The objective is to build and compare six classification models on a real-world dataset, evaluate them using six required metrics, and deploy an interactive Streamlit app where users can upload test data and inspect model performance.
- Dataset Name: Adult Income Dataset
- Source: UCI Machine Learning Repository
- Link: https://archive.ics.uci.edu/ml/datasets/adult
- Task Type: Binary classification (
income<=50K vs >50K) - Instances: 48,842 rows before cleaning (after removing missing values represented as
?, remaining rows are used for training/testing) - Features: 14 input features (mix of numerical and categorical), satisfies assignment requirement of at least 12 features
- Target Column:
income
project-folder/
|-- app.py
|-- requirements.txt
|-- README.md
|-- test_data.csv
|-- data/
| |-- adult_train.csv
| |-- adult_test.csv
|-- model/
| |-- train_models.py
| |-- model_metrics.csv
| |-- logistic_regression.pkl
| |-- decision_tree.pkl
| |-- knn.pkl
| |-- naive_bayes.pkl
| |-- random_forest.pkl
| |-- xgboost.pkl
All models were trained using an 80:20 stratified train-test split with random_state=42.

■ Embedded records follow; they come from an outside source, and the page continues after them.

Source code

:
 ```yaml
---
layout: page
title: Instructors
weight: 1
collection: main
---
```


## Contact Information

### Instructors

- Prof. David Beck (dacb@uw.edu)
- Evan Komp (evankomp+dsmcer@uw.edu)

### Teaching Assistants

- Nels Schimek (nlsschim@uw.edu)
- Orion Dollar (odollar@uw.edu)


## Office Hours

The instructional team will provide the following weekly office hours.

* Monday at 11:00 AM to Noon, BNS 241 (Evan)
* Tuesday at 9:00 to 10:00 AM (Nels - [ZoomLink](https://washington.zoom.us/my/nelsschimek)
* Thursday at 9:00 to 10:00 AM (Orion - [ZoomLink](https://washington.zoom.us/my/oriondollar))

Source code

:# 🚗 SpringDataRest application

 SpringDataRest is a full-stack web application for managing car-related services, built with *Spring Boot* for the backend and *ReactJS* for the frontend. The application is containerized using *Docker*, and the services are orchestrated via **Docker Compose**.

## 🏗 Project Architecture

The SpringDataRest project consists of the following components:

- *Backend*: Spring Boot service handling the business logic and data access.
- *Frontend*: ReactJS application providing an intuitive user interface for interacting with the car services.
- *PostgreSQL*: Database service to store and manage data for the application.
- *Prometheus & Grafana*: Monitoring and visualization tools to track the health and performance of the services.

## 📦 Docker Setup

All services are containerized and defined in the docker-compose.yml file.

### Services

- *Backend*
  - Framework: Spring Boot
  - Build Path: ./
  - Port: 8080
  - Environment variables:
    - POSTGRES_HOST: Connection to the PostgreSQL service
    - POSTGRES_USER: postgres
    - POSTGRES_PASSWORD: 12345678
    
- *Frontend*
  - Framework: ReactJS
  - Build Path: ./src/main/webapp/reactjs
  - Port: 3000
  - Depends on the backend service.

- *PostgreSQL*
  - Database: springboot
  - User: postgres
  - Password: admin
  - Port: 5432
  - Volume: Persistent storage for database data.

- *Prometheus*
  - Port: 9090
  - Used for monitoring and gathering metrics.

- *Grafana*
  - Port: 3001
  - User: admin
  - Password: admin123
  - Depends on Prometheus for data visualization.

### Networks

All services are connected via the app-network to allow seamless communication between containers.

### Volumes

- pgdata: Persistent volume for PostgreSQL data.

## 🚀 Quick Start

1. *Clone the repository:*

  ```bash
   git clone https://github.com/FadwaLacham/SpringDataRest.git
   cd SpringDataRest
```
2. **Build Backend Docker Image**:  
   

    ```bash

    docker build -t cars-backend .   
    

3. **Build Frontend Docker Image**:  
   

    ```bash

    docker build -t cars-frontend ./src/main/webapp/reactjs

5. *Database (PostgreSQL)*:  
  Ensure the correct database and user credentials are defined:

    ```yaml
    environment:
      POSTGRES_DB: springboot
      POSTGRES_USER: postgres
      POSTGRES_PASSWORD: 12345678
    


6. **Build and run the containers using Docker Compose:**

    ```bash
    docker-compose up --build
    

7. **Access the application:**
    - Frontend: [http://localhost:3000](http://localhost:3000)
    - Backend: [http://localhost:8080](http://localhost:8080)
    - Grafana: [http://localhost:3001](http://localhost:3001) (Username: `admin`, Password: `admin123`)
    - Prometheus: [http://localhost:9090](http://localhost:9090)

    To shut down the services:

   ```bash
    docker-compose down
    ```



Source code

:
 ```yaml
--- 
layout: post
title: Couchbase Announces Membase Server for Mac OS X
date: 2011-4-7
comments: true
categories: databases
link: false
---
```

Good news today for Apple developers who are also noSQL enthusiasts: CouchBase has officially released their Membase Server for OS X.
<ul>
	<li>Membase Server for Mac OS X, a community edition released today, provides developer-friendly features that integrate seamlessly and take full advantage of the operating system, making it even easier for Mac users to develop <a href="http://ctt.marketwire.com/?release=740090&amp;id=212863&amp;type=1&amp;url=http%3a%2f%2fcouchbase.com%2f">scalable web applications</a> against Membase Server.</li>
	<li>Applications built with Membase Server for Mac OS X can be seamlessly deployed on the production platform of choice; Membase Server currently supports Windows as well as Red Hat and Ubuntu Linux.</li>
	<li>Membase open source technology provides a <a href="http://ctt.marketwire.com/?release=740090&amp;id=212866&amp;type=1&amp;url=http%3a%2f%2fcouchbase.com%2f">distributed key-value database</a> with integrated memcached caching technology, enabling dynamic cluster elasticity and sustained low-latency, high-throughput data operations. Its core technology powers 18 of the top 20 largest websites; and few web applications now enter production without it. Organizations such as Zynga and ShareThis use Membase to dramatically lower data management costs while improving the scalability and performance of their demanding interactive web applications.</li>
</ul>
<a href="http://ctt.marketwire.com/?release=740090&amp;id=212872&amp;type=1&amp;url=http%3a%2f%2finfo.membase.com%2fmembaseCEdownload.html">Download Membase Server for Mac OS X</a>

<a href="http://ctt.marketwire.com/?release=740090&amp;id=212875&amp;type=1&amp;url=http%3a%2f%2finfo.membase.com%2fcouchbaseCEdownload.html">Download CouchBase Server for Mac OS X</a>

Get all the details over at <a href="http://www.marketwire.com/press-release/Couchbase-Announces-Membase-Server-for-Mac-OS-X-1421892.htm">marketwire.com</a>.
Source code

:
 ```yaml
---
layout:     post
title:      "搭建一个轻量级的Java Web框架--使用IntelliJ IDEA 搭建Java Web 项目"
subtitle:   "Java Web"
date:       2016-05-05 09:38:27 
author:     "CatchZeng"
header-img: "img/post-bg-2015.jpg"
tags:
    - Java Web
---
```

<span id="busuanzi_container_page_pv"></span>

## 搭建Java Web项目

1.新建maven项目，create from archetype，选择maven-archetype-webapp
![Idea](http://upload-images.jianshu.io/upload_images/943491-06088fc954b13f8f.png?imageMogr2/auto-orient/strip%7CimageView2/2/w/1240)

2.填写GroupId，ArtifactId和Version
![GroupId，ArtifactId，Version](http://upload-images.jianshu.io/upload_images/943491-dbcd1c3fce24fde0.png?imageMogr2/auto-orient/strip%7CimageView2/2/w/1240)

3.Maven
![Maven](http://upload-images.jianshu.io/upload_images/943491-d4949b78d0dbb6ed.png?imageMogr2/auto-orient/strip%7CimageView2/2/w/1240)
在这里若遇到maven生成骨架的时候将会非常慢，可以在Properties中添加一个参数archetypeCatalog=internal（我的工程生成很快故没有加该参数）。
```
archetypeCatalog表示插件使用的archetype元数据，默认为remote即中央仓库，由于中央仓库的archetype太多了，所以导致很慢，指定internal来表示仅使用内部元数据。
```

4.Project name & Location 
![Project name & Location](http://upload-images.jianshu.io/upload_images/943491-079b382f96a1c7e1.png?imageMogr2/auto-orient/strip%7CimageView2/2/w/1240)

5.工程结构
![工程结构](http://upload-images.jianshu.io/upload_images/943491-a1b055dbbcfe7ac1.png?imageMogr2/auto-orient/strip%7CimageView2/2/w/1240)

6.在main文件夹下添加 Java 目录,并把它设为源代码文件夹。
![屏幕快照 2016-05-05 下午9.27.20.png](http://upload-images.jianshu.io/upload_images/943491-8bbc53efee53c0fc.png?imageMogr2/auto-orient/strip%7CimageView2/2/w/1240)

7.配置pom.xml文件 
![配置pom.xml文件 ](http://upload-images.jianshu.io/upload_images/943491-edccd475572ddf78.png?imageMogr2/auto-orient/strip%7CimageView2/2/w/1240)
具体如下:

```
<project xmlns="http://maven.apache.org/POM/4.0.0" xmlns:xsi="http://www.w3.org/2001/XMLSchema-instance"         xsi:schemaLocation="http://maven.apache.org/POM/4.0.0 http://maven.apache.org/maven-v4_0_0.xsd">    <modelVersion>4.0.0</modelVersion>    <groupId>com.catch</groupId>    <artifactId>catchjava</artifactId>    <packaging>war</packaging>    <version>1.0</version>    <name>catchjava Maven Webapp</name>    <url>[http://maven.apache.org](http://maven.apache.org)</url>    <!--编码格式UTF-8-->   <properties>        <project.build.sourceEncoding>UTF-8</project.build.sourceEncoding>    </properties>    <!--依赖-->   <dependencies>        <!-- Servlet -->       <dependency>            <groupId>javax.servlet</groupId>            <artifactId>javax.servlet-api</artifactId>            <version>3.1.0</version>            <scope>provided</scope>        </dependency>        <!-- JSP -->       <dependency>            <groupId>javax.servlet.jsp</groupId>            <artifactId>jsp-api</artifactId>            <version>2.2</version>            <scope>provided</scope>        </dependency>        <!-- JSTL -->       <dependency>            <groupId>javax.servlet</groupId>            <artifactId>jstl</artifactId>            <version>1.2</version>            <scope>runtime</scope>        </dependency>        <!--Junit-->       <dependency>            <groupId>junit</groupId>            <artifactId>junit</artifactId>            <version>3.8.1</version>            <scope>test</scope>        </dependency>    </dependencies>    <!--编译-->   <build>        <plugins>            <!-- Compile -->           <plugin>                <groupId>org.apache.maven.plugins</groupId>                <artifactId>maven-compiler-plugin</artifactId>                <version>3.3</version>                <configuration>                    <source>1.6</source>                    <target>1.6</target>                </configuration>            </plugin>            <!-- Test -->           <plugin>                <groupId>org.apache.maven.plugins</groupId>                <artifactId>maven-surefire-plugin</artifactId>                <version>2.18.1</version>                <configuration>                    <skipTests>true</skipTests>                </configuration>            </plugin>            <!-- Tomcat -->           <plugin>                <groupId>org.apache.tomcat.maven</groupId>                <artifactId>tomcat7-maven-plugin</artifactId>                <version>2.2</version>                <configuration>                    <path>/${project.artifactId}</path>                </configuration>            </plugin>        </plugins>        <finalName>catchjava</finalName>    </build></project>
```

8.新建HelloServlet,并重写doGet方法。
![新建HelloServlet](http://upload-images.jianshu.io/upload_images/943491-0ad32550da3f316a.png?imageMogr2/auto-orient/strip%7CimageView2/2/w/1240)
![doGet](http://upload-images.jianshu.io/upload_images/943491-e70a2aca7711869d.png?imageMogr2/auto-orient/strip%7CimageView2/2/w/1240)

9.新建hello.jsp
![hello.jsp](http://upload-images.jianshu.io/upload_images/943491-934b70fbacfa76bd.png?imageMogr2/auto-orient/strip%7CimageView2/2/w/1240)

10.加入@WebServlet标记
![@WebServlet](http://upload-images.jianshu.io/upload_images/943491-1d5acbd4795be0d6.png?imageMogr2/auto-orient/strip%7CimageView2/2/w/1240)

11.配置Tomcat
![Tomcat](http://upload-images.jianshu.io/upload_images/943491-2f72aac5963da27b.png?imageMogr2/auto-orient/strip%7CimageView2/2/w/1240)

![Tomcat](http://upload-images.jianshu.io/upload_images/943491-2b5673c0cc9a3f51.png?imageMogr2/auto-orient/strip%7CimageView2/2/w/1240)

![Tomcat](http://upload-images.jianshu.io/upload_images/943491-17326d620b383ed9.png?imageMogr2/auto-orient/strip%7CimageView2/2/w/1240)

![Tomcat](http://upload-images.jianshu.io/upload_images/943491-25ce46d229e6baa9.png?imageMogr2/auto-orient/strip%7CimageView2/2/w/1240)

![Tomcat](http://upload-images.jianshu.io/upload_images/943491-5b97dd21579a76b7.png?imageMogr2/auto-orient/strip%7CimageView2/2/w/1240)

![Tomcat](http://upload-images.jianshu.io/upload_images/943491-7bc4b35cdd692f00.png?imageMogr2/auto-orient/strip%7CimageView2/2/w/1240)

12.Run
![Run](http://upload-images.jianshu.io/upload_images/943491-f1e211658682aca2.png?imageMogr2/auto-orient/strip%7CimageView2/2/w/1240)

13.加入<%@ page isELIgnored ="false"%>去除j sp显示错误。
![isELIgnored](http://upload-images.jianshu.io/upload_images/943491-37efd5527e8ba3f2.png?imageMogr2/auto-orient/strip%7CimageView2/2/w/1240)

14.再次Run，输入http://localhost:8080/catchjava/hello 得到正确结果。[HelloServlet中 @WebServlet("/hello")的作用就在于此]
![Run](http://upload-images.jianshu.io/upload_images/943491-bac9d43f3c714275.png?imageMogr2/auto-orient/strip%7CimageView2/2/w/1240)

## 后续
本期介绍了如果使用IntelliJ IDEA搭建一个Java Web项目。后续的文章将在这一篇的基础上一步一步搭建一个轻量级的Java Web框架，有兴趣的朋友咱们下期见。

| ML Model Name | Accuracy | AUC | Precision | Recall | F1 | MCC |
|---|---|---|---|---|---|---|
| Logistic Regression | 0.8450 | 0.9020 | 0.7344 | 0.5870 | 0.6525 | 0.5601 |
| Decision Tree | 0.8100 | 0.7470 | 0.6154 | 0.6222 | 0.6188 | 0.4922 |
| kNN | 0.8387 | 0.8852 | 0.7007 | 0.6097 | 0.6520 | 0.5500 |
| Naive Bayes | 0.6193 | 0.8389 | 0.3877 | 0.9242 | 0.5462 | 0.3891 |
| Random Forest | 0.8569 | 0.9134 | 0.7908 | 0.5749 | 0.6658 | 0.5895 |
| XGBoost | 0.8690 | 0.9259 | 0.7852 | 0.6490 | 0.7106 | 0.6317 |
| ML Model Name | Observation about model performance |
|---|---|
| Logistic Regression | Strong baseline with good AUC and balanced precision-recall; performs consistently on this dataset. |
| Decision Tree | Easy to interpret, but lower AUC and MCC compared to ensemble methods; likely overfits relative to simpler linear model. |
| kNN | Competitive with Logistic Regression in F1, but slightly weaker than ensemble methods in overall discrimination (AUC). |
| Naive Bayes | Very high recall but poor precision and low accuracy; predicts many positives, causing more false positives. |
| Random Forest | Better accuracy, F1, and MCC than single-tree and linear baseline; robust performance due to ensemble averaging. |
| XGBoost | Best overall metrics in this run (Accuracy, AUC, F1, MCC), showing strongest classification quality across metrics. |
- CSV upload option for test dataset
- Model selection dropdown (all 6 models)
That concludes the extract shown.